Top of Listed entries
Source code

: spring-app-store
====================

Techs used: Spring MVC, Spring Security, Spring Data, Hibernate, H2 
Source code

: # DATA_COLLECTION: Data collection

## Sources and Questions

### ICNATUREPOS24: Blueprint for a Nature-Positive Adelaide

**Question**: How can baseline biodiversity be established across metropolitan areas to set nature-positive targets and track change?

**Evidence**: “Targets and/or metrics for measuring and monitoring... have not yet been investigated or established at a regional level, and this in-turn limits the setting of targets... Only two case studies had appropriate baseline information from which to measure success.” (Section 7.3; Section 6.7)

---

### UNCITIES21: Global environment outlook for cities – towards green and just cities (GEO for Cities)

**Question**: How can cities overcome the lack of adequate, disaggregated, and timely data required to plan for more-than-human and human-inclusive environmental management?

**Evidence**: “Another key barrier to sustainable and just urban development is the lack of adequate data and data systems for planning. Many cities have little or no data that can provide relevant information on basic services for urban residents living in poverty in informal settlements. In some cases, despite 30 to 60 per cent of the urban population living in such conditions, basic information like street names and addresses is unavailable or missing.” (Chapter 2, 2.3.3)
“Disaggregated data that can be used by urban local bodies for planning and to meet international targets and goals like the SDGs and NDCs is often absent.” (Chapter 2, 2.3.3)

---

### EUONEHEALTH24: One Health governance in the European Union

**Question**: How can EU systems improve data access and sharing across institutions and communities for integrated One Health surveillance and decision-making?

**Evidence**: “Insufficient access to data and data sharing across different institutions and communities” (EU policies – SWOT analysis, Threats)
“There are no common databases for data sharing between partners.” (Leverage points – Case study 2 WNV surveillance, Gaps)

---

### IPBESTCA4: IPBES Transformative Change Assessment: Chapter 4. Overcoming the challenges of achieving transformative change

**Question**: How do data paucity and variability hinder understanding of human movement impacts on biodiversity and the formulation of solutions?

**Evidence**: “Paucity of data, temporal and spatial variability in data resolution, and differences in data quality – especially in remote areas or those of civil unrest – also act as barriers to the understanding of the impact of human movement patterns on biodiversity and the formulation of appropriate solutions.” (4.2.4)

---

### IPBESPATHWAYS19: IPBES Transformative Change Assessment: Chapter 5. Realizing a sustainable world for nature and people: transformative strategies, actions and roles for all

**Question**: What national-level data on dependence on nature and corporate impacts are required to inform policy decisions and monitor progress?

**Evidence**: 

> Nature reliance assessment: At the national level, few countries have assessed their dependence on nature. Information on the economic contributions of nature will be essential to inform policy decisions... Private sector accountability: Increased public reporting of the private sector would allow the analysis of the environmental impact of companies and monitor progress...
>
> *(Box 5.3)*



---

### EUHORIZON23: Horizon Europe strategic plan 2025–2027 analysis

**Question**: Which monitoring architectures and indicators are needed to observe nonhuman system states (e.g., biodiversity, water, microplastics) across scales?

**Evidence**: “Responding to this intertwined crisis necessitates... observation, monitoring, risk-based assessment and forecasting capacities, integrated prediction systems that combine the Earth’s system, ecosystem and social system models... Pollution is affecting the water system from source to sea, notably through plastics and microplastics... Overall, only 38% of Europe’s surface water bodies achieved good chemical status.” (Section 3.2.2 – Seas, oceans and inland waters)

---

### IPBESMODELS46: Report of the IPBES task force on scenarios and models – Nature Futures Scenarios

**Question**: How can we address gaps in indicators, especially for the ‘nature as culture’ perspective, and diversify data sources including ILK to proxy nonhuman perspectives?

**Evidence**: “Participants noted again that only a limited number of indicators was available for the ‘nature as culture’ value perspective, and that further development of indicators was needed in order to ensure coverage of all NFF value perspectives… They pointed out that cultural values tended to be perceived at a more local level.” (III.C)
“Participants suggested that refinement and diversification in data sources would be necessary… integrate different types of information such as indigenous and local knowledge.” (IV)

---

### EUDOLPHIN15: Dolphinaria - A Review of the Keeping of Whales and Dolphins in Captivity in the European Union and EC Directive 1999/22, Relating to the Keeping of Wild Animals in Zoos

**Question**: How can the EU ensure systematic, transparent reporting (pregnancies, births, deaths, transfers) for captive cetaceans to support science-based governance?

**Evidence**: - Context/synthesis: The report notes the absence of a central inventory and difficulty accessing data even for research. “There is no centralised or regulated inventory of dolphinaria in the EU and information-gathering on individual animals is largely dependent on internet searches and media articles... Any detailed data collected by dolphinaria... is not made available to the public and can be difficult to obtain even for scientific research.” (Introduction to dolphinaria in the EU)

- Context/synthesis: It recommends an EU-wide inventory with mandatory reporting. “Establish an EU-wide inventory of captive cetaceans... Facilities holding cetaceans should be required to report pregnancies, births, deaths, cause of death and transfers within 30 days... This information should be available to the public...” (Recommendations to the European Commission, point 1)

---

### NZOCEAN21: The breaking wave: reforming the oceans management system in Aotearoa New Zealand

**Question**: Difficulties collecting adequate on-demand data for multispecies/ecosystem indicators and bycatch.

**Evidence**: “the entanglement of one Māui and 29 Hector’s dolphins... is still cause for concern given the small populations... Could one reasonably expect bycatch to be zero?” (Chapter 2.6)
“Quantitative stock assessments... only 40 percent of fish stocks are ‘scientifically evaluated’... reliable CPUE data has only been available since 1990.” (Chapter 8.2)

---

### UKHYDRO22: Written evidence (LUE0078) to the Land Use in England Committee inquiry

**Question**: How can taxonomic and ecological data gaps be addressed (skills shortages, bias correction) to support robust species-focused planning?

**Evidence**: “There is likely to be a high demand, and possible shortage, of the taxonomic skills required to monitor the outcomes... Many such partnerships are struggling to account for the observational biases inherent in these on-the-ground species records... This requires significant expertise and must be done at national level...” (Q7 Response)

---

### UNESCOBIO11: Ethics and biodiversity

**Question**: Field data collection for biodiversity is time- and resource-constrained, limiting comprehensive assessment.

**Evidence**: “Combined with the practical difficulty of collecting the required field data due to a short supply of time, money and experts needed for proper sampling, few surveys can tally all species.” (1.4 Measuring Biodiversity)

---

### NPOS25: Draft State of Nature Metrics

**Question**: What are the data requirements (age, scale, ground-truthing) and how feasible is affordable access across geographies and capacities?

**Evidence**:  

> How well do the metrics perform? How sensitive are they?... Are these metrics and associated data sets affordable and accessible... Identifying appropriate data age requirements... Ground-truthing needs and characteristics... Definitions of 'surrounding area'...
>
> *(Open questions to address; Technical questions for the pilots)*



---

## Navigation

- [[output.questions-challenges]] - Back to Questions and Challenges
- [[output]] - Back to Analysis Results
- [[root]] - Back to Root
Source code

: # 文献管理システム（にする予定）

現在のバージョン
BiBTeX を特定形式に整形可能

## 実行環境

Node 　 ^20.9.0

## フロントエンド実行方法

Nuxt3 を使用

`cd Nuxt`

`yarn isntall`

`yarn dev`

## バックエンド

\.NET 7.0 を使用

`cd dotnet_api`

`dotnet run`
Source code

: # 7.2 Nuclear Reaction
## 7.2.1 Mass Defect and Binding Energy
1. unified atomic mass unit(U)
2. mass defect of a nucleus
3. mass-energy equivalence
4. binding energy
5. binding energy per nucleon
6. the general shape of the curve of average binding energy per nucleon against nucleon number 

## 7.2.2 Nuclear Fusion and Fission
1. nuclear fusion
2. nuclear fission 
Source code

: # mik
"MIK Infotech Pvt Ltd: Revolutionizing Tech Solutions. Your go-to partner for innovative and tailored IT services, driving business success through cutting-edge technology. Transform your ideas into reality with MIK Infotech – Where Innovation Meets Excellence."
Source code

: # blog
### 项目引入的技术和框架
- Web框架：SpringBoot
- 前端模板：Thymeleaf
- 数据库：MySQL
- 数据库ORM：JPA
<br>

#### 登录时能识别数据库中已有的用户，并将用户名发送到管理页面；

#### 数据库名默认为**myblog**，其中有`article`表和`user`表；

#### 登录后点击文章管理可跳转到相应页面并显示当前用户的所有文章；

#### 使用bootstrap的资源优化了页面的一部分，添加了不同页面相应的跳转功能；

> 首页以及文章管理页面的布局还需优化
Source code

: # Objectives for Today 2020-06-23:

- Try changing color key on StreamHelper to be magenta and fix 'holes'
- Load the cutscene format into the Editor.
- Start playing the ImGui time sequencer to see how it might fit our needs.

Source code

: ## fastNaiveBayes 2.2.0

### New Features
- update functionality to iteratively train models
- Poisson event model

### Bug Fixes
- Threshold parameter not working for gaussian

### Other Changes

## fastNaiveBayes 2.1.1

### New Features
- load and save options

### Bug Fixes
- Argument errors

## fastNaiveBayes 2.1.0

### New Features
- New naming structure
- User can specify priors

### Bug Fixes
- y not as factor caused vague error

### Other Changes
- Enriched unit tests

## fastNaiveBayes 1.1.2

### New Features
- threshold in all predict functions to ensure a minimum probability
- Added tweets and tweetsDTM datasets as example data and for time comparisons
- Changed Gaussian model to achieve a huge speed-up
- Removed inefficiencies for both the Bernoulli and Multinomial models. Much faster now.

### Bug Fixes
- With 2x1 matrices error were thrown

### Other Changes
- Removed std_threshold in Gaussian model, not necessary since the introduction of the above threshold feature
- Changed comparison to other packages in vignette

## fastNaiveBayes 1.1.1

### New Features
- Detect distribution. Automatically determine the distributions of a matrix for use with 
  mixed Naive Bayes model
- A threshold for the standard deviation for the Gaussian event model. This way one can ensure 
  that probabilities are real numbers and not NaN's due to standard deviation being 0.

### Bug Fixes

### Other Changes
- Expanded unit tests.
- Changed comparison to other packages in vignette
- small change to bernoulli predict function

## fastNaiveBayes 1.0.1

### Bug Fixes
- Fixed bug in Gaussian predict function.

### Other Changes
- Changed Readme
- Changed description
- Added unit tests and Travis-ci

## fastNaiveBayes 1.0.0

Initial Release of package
Bottom of Listed entries
The answer should consist of every line above in which "ecosystem" appears.

**Answer for this exercise:**
**Evidence**: “Responding to this intertwined crisis necessitates... observation, monitoring, risk-based assessment and forecasting capacities, integrated prediction systems that combine the Earth’s system, ecosystem and social system models... Pollution is affecting the water system from source to sea, notably through plastics and microplastics... Overall, only 38% of Europe’s surface water bodies achieved good chemical status.” (Section 3.2.2 – Seas, oceans and inland waters)
**Question**: Difficulties collecting adequate on-demand data for multispecies/ecosystem indicators and bycatch.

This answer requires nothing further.